Collected data
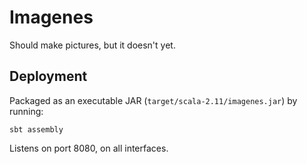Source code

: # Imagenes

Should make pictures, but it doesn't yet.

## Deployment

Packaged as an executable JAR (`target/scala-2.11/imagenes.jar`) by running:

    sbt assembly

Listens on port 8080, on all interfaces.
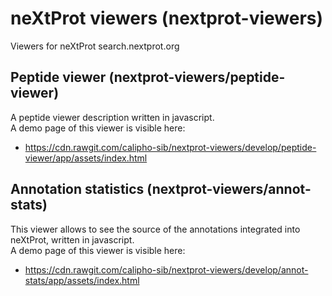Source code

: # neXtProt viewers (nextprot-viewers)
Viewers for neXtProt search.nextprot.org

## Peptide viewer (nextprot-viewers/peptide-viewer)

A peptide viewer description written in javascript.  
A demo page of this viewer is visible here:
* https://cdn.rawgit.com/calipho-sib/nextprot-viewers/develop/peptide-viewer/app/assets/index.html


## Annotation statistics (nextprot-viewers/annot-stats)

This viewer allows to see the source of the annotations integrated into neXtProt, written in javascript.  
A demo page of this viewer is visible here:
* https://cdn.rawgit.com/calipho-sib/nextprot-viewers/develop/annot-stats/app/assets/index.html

Work to complete
Only the words belong in your copy: restate the data above exactly and leave the images out.

Response for this exercise
Source code

: # Imagenes

Should make pictures, but it doesn't yet.

## Deployment

Packaged as an executable JAR (`target/scala-2.11/imagenes.jar`) by running:

    sbt assembly

Listens on port 8080, on all interfaces.
Source code

: # neXtProt viewers (nextprot-viewers)
Viewers for neXtProt search.nextprot.org

## Peptide viewer (nextprot-viewers/peptide-viewer)

A peptide viewer description written in javascript.  
A demo page of this viewer is visible here:
* https://cdn.rawgit.com/calipho-sib/nextprot-viewers/develop/peptide-viewer/app/assets/index.html


## Annotation statistics (nextprot-viewers/annot-stats)

This viewer allows to see the source of the annotations integrated into neXtProt, written in javascript.  
A demo page of this viewer is visible here:
* https://cdn.rawgit.com/calipho-sib/nextprot-viewers/develop/annot-stats/app/assets/index.html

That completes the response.